Maximum likelihood smoothing estimation in state-space models: An incomplete-information based approach

This paper revisits classical works of Rauch (1963, et al. 1965) and develops a novel method for maximum likelihood (ML) smoothing estimation from incomplete information/data of stochastic state-space systems. Score function and conditional observed information matrices of incomplete data are introduced and their distributional identities are established. Using these identities, the ML smoother $\widehat{x}_{k\vert n}^s =\argmax_{x_k} \log f(x_k,\widehat{x}_{k+1\vert n}^s, y_{0:n}\vertθ)$, $k\leq n-1$, is presented. The result shows that the ML smoother gives an estimate of state $x_k$ with more adherence of loglikehood having less standard errors than that of the ML state estimator $\widehat{x}_k=\argmax_{x_k} \log f(x_k,y_{0:k}\vertθ)$, with $\widehat{x}_{n\vert n}^s=\widehat{x}_n$. Recursive estimation is given in terms of an EM-gradient-particle algorithm which extends the work of \cite{Lange} for ML smoothing estimation.
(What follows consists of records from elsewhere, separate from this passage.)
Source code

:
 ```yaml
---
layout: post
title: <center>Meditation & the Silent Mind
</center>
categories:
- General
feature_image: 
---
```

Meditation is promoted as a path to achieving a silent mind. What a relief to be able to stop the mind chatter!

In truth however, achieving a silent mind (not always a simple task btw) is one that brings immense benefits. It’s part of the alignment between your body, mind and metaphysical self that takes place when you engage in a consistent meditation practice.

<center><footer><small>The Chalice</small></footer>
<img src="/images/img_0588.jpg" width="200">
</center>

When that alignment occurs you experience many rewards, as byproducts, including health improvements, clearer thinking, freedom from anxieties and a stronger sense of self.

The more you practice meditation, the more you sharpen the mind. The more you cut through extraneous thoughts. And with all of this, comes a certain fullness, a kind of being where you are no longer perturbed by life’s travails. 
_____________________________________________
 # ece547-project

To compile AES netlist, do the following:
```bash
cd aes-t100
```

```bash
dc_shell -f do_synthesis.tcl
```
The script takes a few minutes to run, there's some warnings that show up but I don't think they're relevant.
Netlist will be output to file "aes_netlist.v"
The algorithm has an explicit iteration update which lacks in (\cite{Ramadan}) EM-algorithm for smoothing. A sequential Monte Carlo method is developed for valuation of the score function and observed information matrices. A recursive equation for the covariance matrix of estimation error is developed to calculate the standard errors. In the case of linear systems, the method shows that the Rauch-Tung-Striebel (RTS) smoother is a fully efficient smoothing state-estimator whose covariance matrix coincides with the Cramér-Rao lower bound, the inverse of expected information matrix. Furthermore, the RTS smoother coincides with the Kalman filter having less covariance matrix. Numerical studies are performed, confirming the accuracy of the main results.